For OpenCL, constant memory is effectively treated as read-only global memory from the programmer/API point of view, or defined inline in kernel source.

  1. Define constant variables, arrays, etc. in your kernel code, like constant float DCT_C4 = 0.707106781f;. Note that you can dynamically generate kernel code on the host at runtime to generate derived constant data if you wish.
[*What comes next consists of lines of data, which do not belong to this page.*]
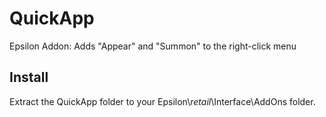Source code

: # QuickApp
Epsilon Addon: Adds "Appear" and "Summon" to the right-click menu


## Install
Extract the QuickApp folder to your Epsilon\\_retail_\Interface\AddOns folder.
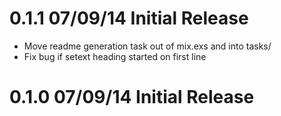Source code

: 
# 0.1.1 07/09/14 Initial Release

* Move readme generation task out of mix.exs and into tasks/
* Fix bug if setext heading started on first line

# 0.1.0 07/09/14 Initial Release
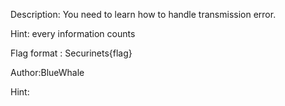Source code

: Description:
You need to learn how to handle transmission error.

Hint: every information counts

Flag format : Securinets{flag}

Author:BlueWhale

Hint:
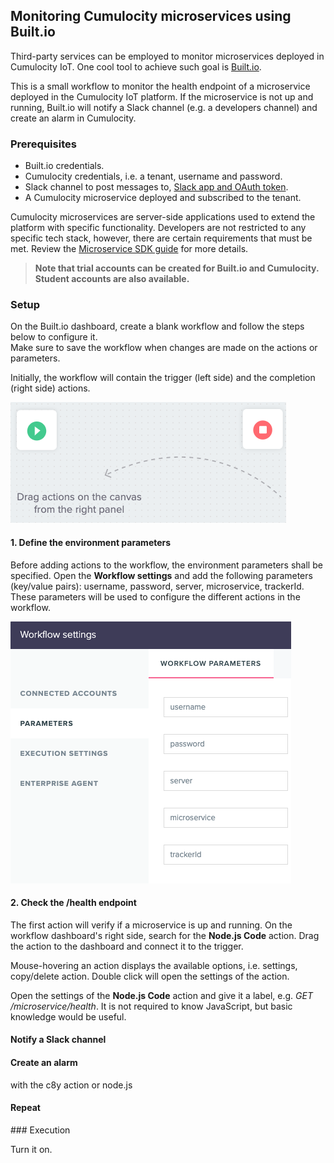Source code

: ## Monitoring Cumulocity microservices using Built.io

Third-party services can be employed to monitor microservices deployed in Cumulocity IoT. One cool tool to achieve such goal is [Built.io](https://www.built.io/).

This is a small workflow to monitor the health endpoint of a microservice deployed in the Cumulocity IoT platform. If the microservice is not up and running, Built.io will notify a Slack channel (e.g. a developers channel) and create an alarm in Cumulocity.

### Prerequisites

- Built.io credentials.
- Cumulocity credentials, i.e. a tenant, username and password.
- Slack channel to post messages to, [Slack app and OAuth token](https://slack.dev/node-slack-sdk/getting-started).
- A Cumulocity microservice deployed and subscribed to the tenant.

Cumulocity microservices are server-side applications used to extend the platform with specific functionality. Developers are not restricted to any specific tech stack, however, there are certain requirements that must be met. Review the [Microservice SDK guide](https://cumulocity.com/guides/microservice-sdk/introduction/) for more details.

> **Note that trial accounts can be created for Built.io and Cumulocity.<br>Student accounts are also available.**

### Setup

On the Built.io dashboard, create a blank workflow and follow the steps below to configure it.<br>
Make sure to save the workflow when changes are made on the actions or parameters.

Initially, the workflow will contain the trigger (left side) and the completion (right side) actions.

![blank-workflow](/img/blank-workflow.png)

#### 1. Define the environment parameters

Before adding actions to the workflow, the environment parameters shall be specified. Open the **Workflow settings** and add the following parameters (key/value pairs): username, password, server, microservice, trackerId. These parameters will be used to configure the different actions in the workflow.

![workflow-parameters](/img/workflow-parameters.png)

#### 2. Check the /health endpoint

The first action will verify if a microservice is up and running. On the workflow dashboard's right side, search for the  **Node.js Code** action. Drag the action to the dashboard and connect it to the trigger.

Mouse-hovering an action displays the available options, i.e. settings, copy/delete action. Double click will open the settings of the action.

Open the settings of the **Node.js Code** action and give it a label, e.g. *GET /microservice/health*.
It is not required to know JavaScript, but basic knowledge would be useful.

#### Notify a Slack channel

#### Create an alarm

with the c8y action or node.js

#### Repeat

### Execution

Turn it on.
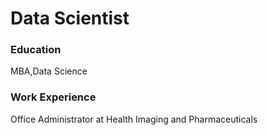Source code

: # Data Scientist

### Education
MBA,Data Science

### Work Experience
Office Administrator at Health Imaging and Pharmaceuticals
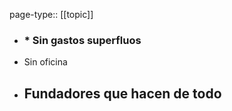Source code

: page-type:: [[topic]]
- ### * Sin gastos superfluos
* Sin oficina
* Fundadores que hacen de todo
  - 


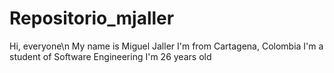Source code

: # Repositorio_mjaller
 
 Hi, everyone\n
 My name is Miguel Jaller
 I'm from Cartagena, Colombia
 I'm a student of Software Engineering
 I'm 26 years old

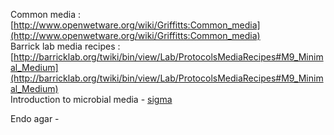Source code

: Common media : [http://www.openwetware.org/wiki/Griffitts:Common_media](http://www.openwetware.org/wiki/Griffitts:Common_media)  
Barrick lab media recipes : [http://barricklab.org/twiki/bin/view/Lab/ProtocolsMediaRecipes#M9_Minimal_Medium](http://barricklab.org/twiki/bin/view/Lab/ProtocolsMediaRecipes#M9_Minimal_Medium)  
Introduction to microbial media - [sigma](https://www.sigmaaldrich.com/technical-documents/articles/biology/microbial-media.html)
   

Endo agar -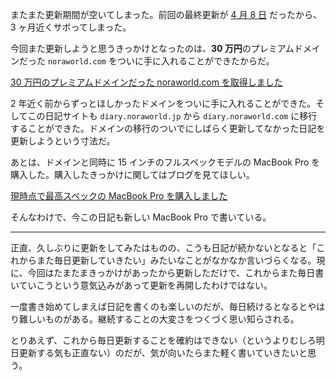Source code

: またまた更新期間が空いてしまった。前回の最終更新が [4 月 8 日](/2018/04/08) だったから、3 ヶ月近くサボってしまった。

今回また更新しようと思うきっかけとなったのは、**30 万円**のプレミアムドメインだった `noraworld.com` をついに手に入れることができたからだ。

[30 万円のプレミアムドメインだった noraworld.com を取得しました](https://noraworld.blog/get-noraworld-com/)

2 年近く前からずっとほしかったドメインをついに手に入れることができた。そしてこの日記サイトも `diary.noraworld.jp` から `diary.noraworld.com` に移行することができた。ドメインの移行のついでにしばらく更新してなかった日記を更新しようという寸法だ。

あとは、ドメインと同時に 15 インチのフルスペックモデルの MacBook Pro を購入した。購入したきっかけに関してはブログを見てほしい。

[現時点で最高スペックの MacBook Pro を購入しました](https://noraworld.blog/full-spec-macbook-pro-15-inch/)

そんなわけで、今この日記も新しい MacBook Pro で書いている。

***

正直、久しぶりに更新をしてみたはものの、こうも日記が続かないとなると「これからまた毎日更新していきたい」みたいなことがなかなか言いづらくなる。現に、今回はたまたまきっかけがあったから更新しただけで、これからまた毎日書いていこうという意気込みがあって更新を再開したわけではない。

一度書き始めてしまえば日記を書くのも楽しいのだが、毎日続けるとなるとやはり難しいものがある。継続することの大変さをつくづく思い知らされる。

とりあえず、これから毎日更新することを確約はできない（というよりむしろ明日更新する気も正直ない）のだが、気が向いたらまた軽く書いていきたいと思う。
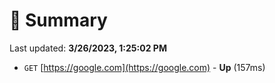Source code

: # 📖 Summary
Last updated: **3/26/2023, 1:25:02 PM**

- `GET` [https://google.com](https://google.com) - **Up** (157ms)
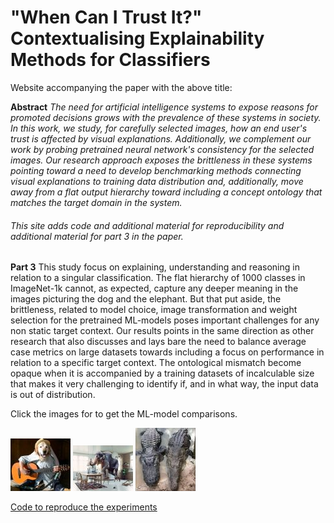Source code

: # "When Can I Trust It?" Contextualising Explainability Methods for Classifiers
Website accompanying the paper with the above title:

**Abstract** *The need for artificial intelligence systems to expose reasons for promoted decisions grows with the prevalence of these systems in society. In this work, we study, for carefully selected images, how an end user's trust is affected by visual explanations. Additionally, we complement our work by probing pretrained neural network's consistency for the selected images. Our research approach exposes the brittleness in these systems pointing toward a need to develop benchmarking methods connecting visual explanations to training data distribution and, additionally, move away from a flat output hierarchy toward including a concept ontology that matches the target domain in the system.*

###### This site adds code and additional material for reproducibility and additional material for part 3 in the paper.

**Part 3** This study focus on explaining, understanding and reasoning in relation to a singular classification. The flat hierarchy of 1000 classes in ImageNet-1k cannot, as expected, capture any deeper meaning in the images picturing the dog and the elephant. But that put aside, the brittleness, related to model choice, image transformation and weight selection for the pretrained ML-models poses important challenges for any non static target context. Our results  points in the same direction as other research that also discusses and lays bare the need to balance average case metrics on large datasets towards including a focus on performance in relation to a specific target context. The ontological mismatch become opaque when it is accompanied by a training datasets of incalculable size that makes it very challenging to identify if, and in what way, the input data is out of distribution.

Click the images for to get the ML-model comparisons.

[![](trust_1/images/dog.jpg)](https://k3larra.github.io/IKR/trust_1/version07.html?study_nbr=0)
[![](trust_1/images/elephant.jpg)](https://k3larra.github.io/IKR/trust_1/version07.html?study_nbr=1)
[![](trust_1/images/reptiles.jpg)](https://k3larra.github.io/IKR/trust_1/version07.html?study_nbr=2)

[Code to reproduce the experiments](ikr.ipynb)

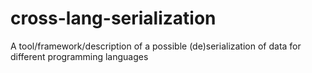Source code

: # cross-lang-serialization
A tool/framework/description of a possible (de)serialization of data for different programming languages
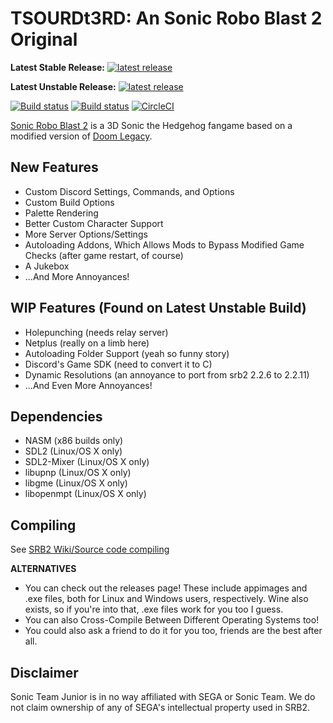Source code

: # TSOURDt3RD: An Sonic Robo Blast 2 Original
**Latest Stable Release:** [![latest release](https://badgen.net/github/release/starmaniakg/the-story-of-uncapped-revengence-discord-the-3rd/stable)](https://github.com/StarManiaKG/The-Story-Of-Uncapped-Revengence-Discord-the-3rd/releases/latest)

**Latest Unstable Release:** [![latest release](https://badgen.net/github/release/starmaniakg/the-story-of-uncapped-revengence-discord-the-3rd)](https://github.com/StarManiaKG/The-Story-Of-Uncapped-Revengence-Discord-the-3rd/releases/latest)

[![Build status](https://ci.appveyor.com/api/projects/status/399d4hcw9yy7hg2y?svg=true)](https://ci.appveyor.com/project/STJr/srb2)
[![Build status](https://travis-ci.org/STJr/SRB2.svg?branch=master)](https://travis-ci.org/STJr/SRB2)
[![CircleCI](https://circleci.com/gh/STJr/SRB2/tree/master.svg?style=svg)](https://circleci.com/gh/STJr/SRB2/tree/master)

[Sonic Robo Blast 2](https://srb2.org/) is a 3D Sonic the Hedgehog fangame based on a modified version of [Doom Legacy](http://doomlegacy.sourceforge.net/).

## New Features
  - Custom Discord Settings, Commands, and Options
  - Custom Build Options
  - Palette Rendering
  - Better Custom Character Support
  - More Server Options/Settings
  - Autoloading Addons, Which Allows Mods to Bypass Modified Game Checks (after game restart, of course)
  - A Jukebox	  
  - ...And More Annoyances!
  
## WIP Features (Found on Latest Unstable Build)
  - Holepunching (needs relay server)
  - Netplus (really on a limb here)
  - Autoloading Folder Support (yeah so funny story)
  - Discord's Game SDK (need to convert it to C)
  - Dynamic Resolutions (an annoyance to port from srb2 2.2.6 to 2.2.11)
  - ...And Even More Annoyances!
      
## Dependencies
- NASM (x86 builds only)
- SDL2 (Linux/OS X only)
- SDL2-Mixer (Linux/OS X only)
- libupnp (Linux/OS X only)
- libgme (Linux/OS X only)
- libopenmpt (Linux/OS X only)

## Compiling

See [SRB2 Wiki/Source code compiling](http://wiki.srb2.org/wiki/Source_code_compiling)

**ALTERNATIVES**
- You can check out the releases page! These include appimages and .exe files, both for Linux and Windows users, respectively. Wine also exists, so if you're into that, .exe files work for you too I guess.
- You can also Cross-Compile Between Different Operating Systems too!
- You could also ask a friend to do it for you too, friends are the best after all.

## Disclaimer
Sonic Team Junior is in no way affiliated with SEGA or Sonic Team. We do not claim ownership of any of SEGA's intellectual property used in SRB2.
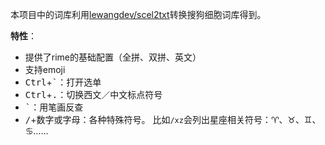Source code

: 本项目中的词库利用[lewangdev/scel2txt](https://github.com/lewangdev/scel2txt)转换搜狗细胞词库得到。

**特性**：
* 提供了rime的基础配置（全拼、双拼、英文）
* 支持emoji
* <kbd>Ctrl</kbd>+<kbd>\`</kbd>：打开选单
* <kbd>Ctrl</kbd>+<kbd>.</kbd>：切换西文／中文标点符号
* <kbd>\`</kbd>：用笔画反查
* <kbd>/</kbd>+数字或字母：各种特殊符号。
    比如`/xz`会列出星座相关符号：♈、♉、♊、♋……
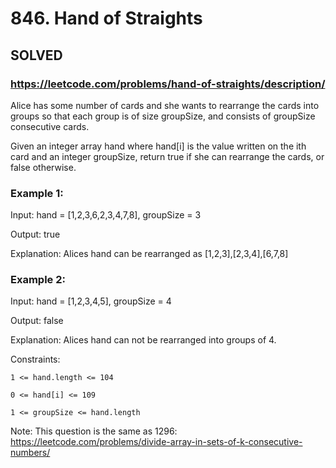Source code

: # 846. Hand of Straights

## SOLVED
### https://leetcode.com/problems/hand-of-straights/description/
Alice has some number of cards and she wants to rearrange the cards into groups so that each group is of size groupSize, and consists of groupSize consecutive cards.



Given an integer array hand where hand[i] is the value written on the ith card and an integer groupSize, return true if she can rearrange the cards, or false otherwise.





### Example 1:





Input: hand = [1,2,3,6,2,3,4,7,8], groupSize = 3


Output: true



Explanation: Alices hand can be rearranged as [1,2,3],[2,3,4],[6,7,8]





### Example 2:





Input: hand = [1,2,3,4,5], groupSize = 4


Output: false



Explanation: Alices hand can not be rearranged into groups of 4.









Constraints:





	1 <= hand.length <= 104

	0 <= hand[i] <= 109

	1 <= groupSize <= hand.length







Note: This question is the same as 1296: https://leetcode.com/problems/divide-array-in-sets-of-k-consecutive-numbers/

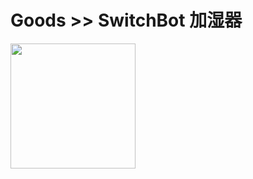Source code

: # Goods >> SwitchBot 加湿器

<img src="https://res.cloudinary.com/silverbirder/image/upload/v1614431785/silver-birder.github.io/purchases/switch_bot_humidifier.jpg" style="width: 200px"/>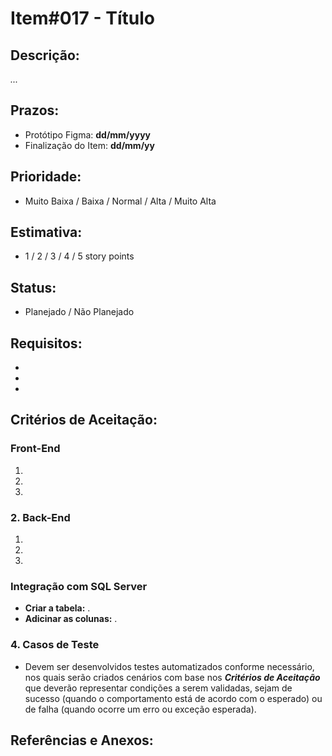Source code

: # Item#017 - Título

## **Descrição:**  
*...*

## **Prazos**:
- Protótipo Figma: **dd/mm/yyyy**
- Finalização do Item: **dd/mm/yy**

## **Prioridade**:
- Muito Baixa / Baixa / Normal / Alta / Muito Alta

## **Estimativa**:
- 1 / 2 / 3 / 4 / 5 story points

## **Status**:
- Planejado / Não Planejado

## **Requisitos:**
- 
- 
- 

## **Critérios de Aceitação:**

### **Front-End**
1. 
2. 
3. 

### 2. **Back-End**
1. 
2. 
3. 

### **Integração com SQL Server**  
- **Criar a tabela:** .
- **Adicinar as colunas:** .

### 4. **Casos de Teste**
- Devem ser desenvolvidos testes automatizados conforme necessário, nos quais serão criados cenários com base nos ***Critérios de Aceitação*** que deverão representar condições a serem validadas, sejam de sucesso (quando o comportamento está de acordo com o esperado) ou de falha (quando ocorre um erro ou exceção esperada).

## **Referências e Anexos**:
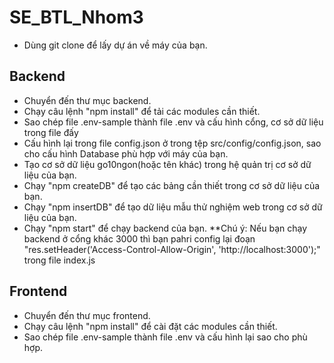 # SE_BTL_Nhom3
- Dùng git clone để lấy dự án về máy của bạn.
## Backend
- Chuyển đến thư mục backend.
- Chạy câu lệnh "npm install" để tải các modules cần thiết.
- Sao chép file .env-sample thành file .env và cấu hình cổng, cơ sở dữ liệu trong file đấy
- Cấu hình lại trong file config.json ở trong tệp src/config/config.json, sao cho cấu hình Database phù hợp với máy của bạn.
- Tạo cơ sở dữ liệu go10ngon(hoặc tên khác) trong hệ quản trị cơ sở dữ liệu của bạn.
- Chạy "npm createDB" để tạo các bảng cần thiết trong cơ sở dữ liệu của bạn.
- Chạy "npm insertDB" để tạo dữ liệu mẫu thử nghiệm web trong cơ sở dữ liệu của bạn.
- Chạy "npm start" để chạy backend của bạn.
**Chú ý: Nếu bạn chạy backend ở cổng khác 3000 thì bạn pahri config lại đoạn "res.setHeader('Access-Control-Allow-Origin', 'http://localhost:3000');" trong file index.js 
## Frontend
- Chuyển đến thư mục frontend.
- Chạy câu lệnh "npm install" để cài đặt các modules cần thiết.
- Sao chép file .env-sample thành file .env và cấu hình lại sao cho phù hợp.
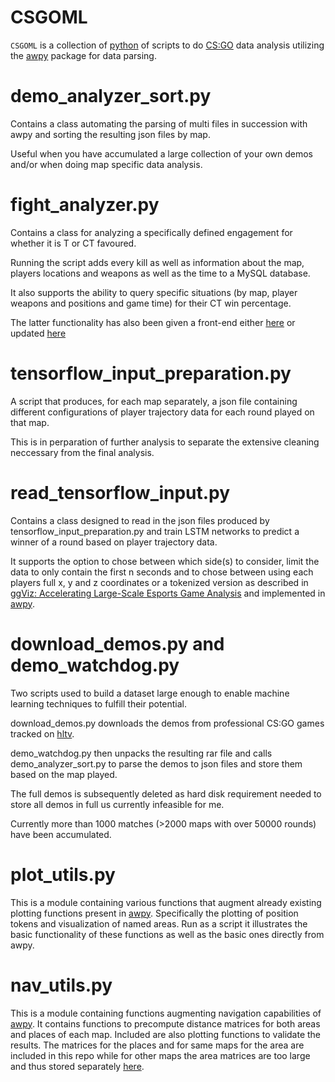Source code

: # CSGOML
`CSGOML` is a collection of [python](https://www.python.org/downloads/) of scripts to do [CS:GO](https://store.steampowered.com/app/730/CounterStrike_Global_Offensive/?l=german) data analysis utilizing the [awpy](https://github.com/pnxenopoulos/awpy) package for data parsing.

# demo_analyzer_sort.py
Contains a class automating the parsing of multi files in succession with awpy and sorting the resulting json files by map.

Useful when you have accumulated a large collection of your own demos and/or when doing map specific data analysis.

# fight_analyzer.py
Contains a class for analyzing a specifically defined engagement for whether it is T or CT favoured.

Running the script adds every kill as well as information about the map,  players locations and weapons as well as the time to a MySQL database.

It also supports the ability to query specific situations (by map, player weapons and positions and game time) for their CT win percentage.

The latter functionality has also been given a front-end either [here](https://github.com/JanEricNitschke/CSGOML/tree/main/AWS_Steps/FightAnalyzer) or updated [here](https://github.com/JanEricNitschke/AngularFightAnalyzer)

# tensorflow_input_preparation.py
A script that produces, for each map separately, a json file containing different configurations of player trajectory data for each round played on that map.

This is in perparation of further analysis to separate the extensive cleaning neccessary from the final analysis.

# read_tensorflow_input.py
Contains a class designed to read in the json files produced by tensorflow_input_preparation.py and train LSTM networks to predict a winner of a round based on player trajectory data.

It supports the option to chose between which side(s) to consider, limit the data to only contain the first n seconds and to chose
between using each players full x, y and z coordinates or a tokenized version as described in [ggViz: Accelerating Large-Scale Esports Game Analysis](https://arxiv.org/pdf/2107.06495.pdf) and implemented in [awpy](https://github.com/pnxenopoulos/awpy).

# download_demos.py and demo_watchdog.py
Two scripts used to build a dataset large enough to enable machine learning techniques to fulfill their potential.

download_demos.py downloads the demos from professional CS:GO games tracked on [hltv](https://www.hltv.org/).

demo_watchdog.py then unpacks the resulting rar file
and calls demo_analyzer_sort.py to parse the demos to json files and store them based on the map played.

The full demos is subsequently deleted as hard disk requirement needed to store all demos in full us currently infeasible for me.

Currently more than 1000 matches (>2000 maps with over 50000 rounds) have been accumulated.

# plot_utils.py

This is a module containing various functions that augment already existing plotting functions present in [awpy](https://github.com/pnxenopoulos/awpy).
Specifically the plotting of position tokens and visualization of named areas.
Run as a script it illustrates the basic functionality of these functions as well as the basic ones directly from awpy.

# nav_utils.py
This is a module containing functions augmenting navigation capabilities of [awpy](https://github.com/pnxenopoulos/awpy).
It contains functions to precompute distance matrices for both areas and places of each map.
Included are also plotting functions to validate the results.
The matrices for the places and for same maps for the area are included in this repo while for other maps the area matrices are too large and thus stored separately [here](https://cernbox.cern.ch/index.php/s/T1BJ69qKLlK1fSu).
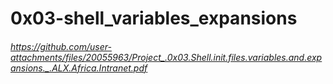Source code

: # 0x03-shell_variables_expansions
###### https://github.com/user-attachments/files/20055963/Project_.0x03.Shell.init.files.variables.and.expansions._.ALX.Africa.Intranet.pdf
  2. Pass constant memory from host to kernel via a buffer object, just as you would for global memory. Simply specify a pointer parameter in the constant memory region in your kernel function's prototype and set the buffer on the host side with clSetKernelArg(), for example:
kernel void mykernel(
    constant float* fixed_parameters,
    global const uint* dynamic_input_data,
    global uint* restrict output_data)
{
    cl_mem fixed_parameter_buffer = clCreateBuffer(
        cl_context,
        CL_MEM_READ_ONLY | CL_MEM_HOST_NO_ACCESS | CL_MEM_COPY_HOST_PTR,
        sizeof(cl_float) * num_fixed_parameters, fixed_parameter_data,
        NULL);
    clSetKernelArg(mykernel, 0, sizeof(cl_mem), &fixed_parameter_buffer);

Make sure to take into account the value reported for CL_DEVICE_MAX_CONSTANT_BUFFER_SIZE for the context being used! It usually doesn't help to use constant memory buffers for streaming input data, this is better stored in global buffers, even if they are marked read-only for the kernel. constant memory is most useful for data that are used by a large proportion of work-items. There is typically a fairly tight size limitation such as 64KiB on it - some implementations may "spill" to global memory if you try to exceed this, which will lose you any performance advantages you would gain from using constant memory.